Você tem que se concentrar, ou não vai merecer o sorriso de Kyojuro.

Aquele sorriso que te faz querer continuar.

E a única coisa que diz, sem precisar de palavras, que está tudo bem continuar...

Observo quando Kyojuro passa por mim, pega a minha bokken e guarda junto às outras. Ele para ao meu lado e afaga os meus cabelos como um verdadeiro irmão mais velho, contenho um pequeno sorriso, sem me encolher.

Eu demorei para me acostumar a ser tratada assim novamente. Como uma irmã.

É caloroso demais para alguém como eu. Parecia injusto.

Mas agora que só anseio pelo carinho deles, por ser chamada de "irmã"... Eu chego a me odiar por gostar tanto disso.

Eu mereço ser amada assim?

Mereço, mesmo depois do que aconteceu?

Eu quero ser egoísta, pelo menos um pouco, e pensar que eu posso ficar com isso para mim.

Afinal, eu sou egoísta, não sou?

⠀Sempre fui.

Os painéis de shoji* se abrem lentamente, revelando a doce presença de Senjuro. Ele se curva um pouco, nos cumprimentando formalmente.

─ Bom trabalho, irmão, irmã.

─ Ótima hora, Senjuro! Já terminamos por hoje!

Senjuro abre um sorriso tímido.

─ Eu fiz a comida, então se estiverem com fome...

─ É claro que estamos! Não é, Miho?!

─ Com certeza ─ aceno com a cabeça, concordando com o mais velho. ─ E com a sua boa comida, teremos energia para um dia inteiro de treinamento, irmão.
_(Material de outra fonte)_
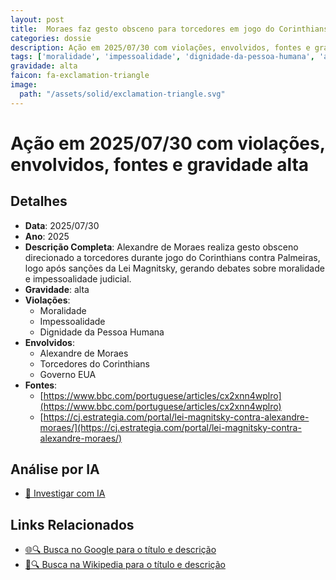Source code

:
 ```yaml
---
layout: post
title:  Moraes faz gesto obsceno para torcedores em jogo do Corinthians contra Palmeiras pela Copa do Brasil, após ter sido sancionado pela Lei Magnitsky
categories: dossie
description: Ação em 2025/07/30 com violações, envolvidos, fontes e gravidade alta
tags: ['moralidade', 'impessoalidade', 'dignidade-da-pessoa-humana', 'alexandre-de-moraes', 'torcedores-do-corinthians', 'governo-eua', 'gravidade-alta']
gravidade: alta
faicon: fa-exclamation-triangle
image:
  path: "/assets/solid/exclamation-triangle.svg"
---
```


# Ação em 2025/07/30 com violações, envolvidos, fontes e gravidade alta

## Detalhes
- **Data**: 2025/07/30
- **Ano**: 2025
- **Descrição Completa**: Alexandre de Moraes realiza gesto obsceno direcionado a torcedores durante jogo do Corinthians contra Palmeiras, logo após sanções da Lei Magnitsky, gerando debates sobre moralidade e impessoalidade judicial.
- **Gravidade**: alta <i class="fas fa-exclamation-triangle fa-2x"></i>
- **Violações**:
  - Moralidade
  - Impessoalidade
  - Dignidade da Pessoa Humana
- **Envolvidos**:
  - Alexandre de Moraes
  - Torcedores do Corinthians
  - Governo EUA
- **Fontes**:
  - [https://www.bbc.com/portuguese/articles/cx2xnn4wplro](https://www.bbc.com/portuguese/articles/cx2xnn4wplro)
  - [https://cj.estrategia.com/portal/lei-magnitsky-contra-alexandre-moraes/](https://cj.estrategia.com/portal/lei-magnitsky-contra-alexandre-moraes/)

## Análise por IA
- [🤖 Investigar com IA](https://www.perplexity.ai/search?q=%22Alexandre%20de%20Moraes%22%20Moraes%20faz%20gesto%20obsceno%20para%20torcedores%20em%20jogo%20do%20Corinthians%20contra%20Palmeiras%20pela%20Copa%20do%20Brasil%2C%20ap%C3%B3s%20ter%20sido%20sancionado%20pela%20Lei%20Magnitsky%20Alexandre%20de%20Moraes%20realiza%20gesto%20obsceno%20direcionado%20a%20torcedores%20durante%20jogo%20do%20Corinthians%20contra%20Palmeiras%2C%20logo%20ap%C3%B3s%20san%C3%A7%C3%B5es%20da%20Lei%20Magnitsky%2C%20gerando%20debates%20sobre%20moralidade%20e%20impessoalidade%20judicial.%20Moralidade%20Impessoalidade%20Dignidade%20da%20Pessoa%20Humana%202025%20gravidade%20alta)

## Links Relacionados
- [🌐🔍 Busca no Google para o título e descrição](https://www.google.com/search?q=%22Alexandre%20de%20Moraes%22%20Moraes%20faz%20gesto%20obsceno%20para%20torcedores%20em%20jogo%20do%20Corinthians%20contra%20Palmeiras%20pela%20Copa%20do%20Brasil%2C%20ap%C3%B3s%20ter%20sido%20sancionado%20pela%20Lei%20Magnitsky%20Alexandre%20de%20Moraes%20realiza%20gesto%20obsceno%20direcionado%20a%20torcedores%20durante%20jogo%20do%20Corinthians%20contra%20Palmeiras%2C%20logo%20ap%C3%B3s%20san%C3%A7%C3%B5es%20da%20Lei%20Magnitsky%2C%20gerando%20debates%20sobre%20moralidade%20e%20impessoalidade%20judicial.%20Moralidade%20Impessoalidade%20Dignidade%20da%20Pessoa%20Humana%202025%20gravidade%20alta)
- [📖🔍 Busca na Wikipedia para o título e descrição](https://pt.wikipedia.org/w/index.php?search=%22Alexandre%20de%20Moraes%22%20Moraes%20faz%20gesto%20obsceno%20para%20torcedores%20em%20jogo%20do%20Corinthians%20contra%20Palmeiras%20pela%20Copa%20do%20Brasil%2C%20ap%C3%B3s%20ter%20sido%20sancionado%20pela%20Lei%20Magnitsky%20Alexandre%20de%20Moraes%20realiza%20gesto%20obsceno%20direcionado%20a%20torcedores%20durante%20jogo%20do%20Corinthians%20contra%20Palmeiras%2C%20logo%20ap%C3%B3s%20san%C3%A7%C3%B5es%20da%20Lei%20Magnitsky%2C%20gerando%20debates%20sobre%20moralidade%20e%20impessoalidade%20judicial.%20Moralidade%20Impessoalidade%20Dignidade%20da%20Pessoa%20Humana%202025%20gravidade%20alta)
Reconheço um brilho de alegria nos olhos de Senjuro. Dou um sorriso por isso. Assim que ele desaparece pelos corredores, indo na nossa frente, Kyojuro se vira para mim novamente.

─ Você perdeu a conta hoje, não foi?

Meu sorriso se desfaz rapidamente.

Ele tinha percebido, então?

Desde quando?

─ Me desculpe... ─ abaixo a cabeça.

─ Por que está se desculpando? ─ ele firmemente me pergunta.

Um movimento no tecido de seu keikogi* e sei que ele tinha cruzado os braços. Sinto seu olhar sobre mim quando o respondo, ainda olhando para os meus próprios pés:

─ Porque eu deveria manter a conta no treinamento.

─ Não ─ levanto o rosto e o encaro, confusa. Ele continua: ─ Estou perguntando por que você acha que deve se desculpar por isso.

─ Porque eu...

Ele prontamente me interrompe.

─ Você não está arrependida. E também não deve estar, Miho.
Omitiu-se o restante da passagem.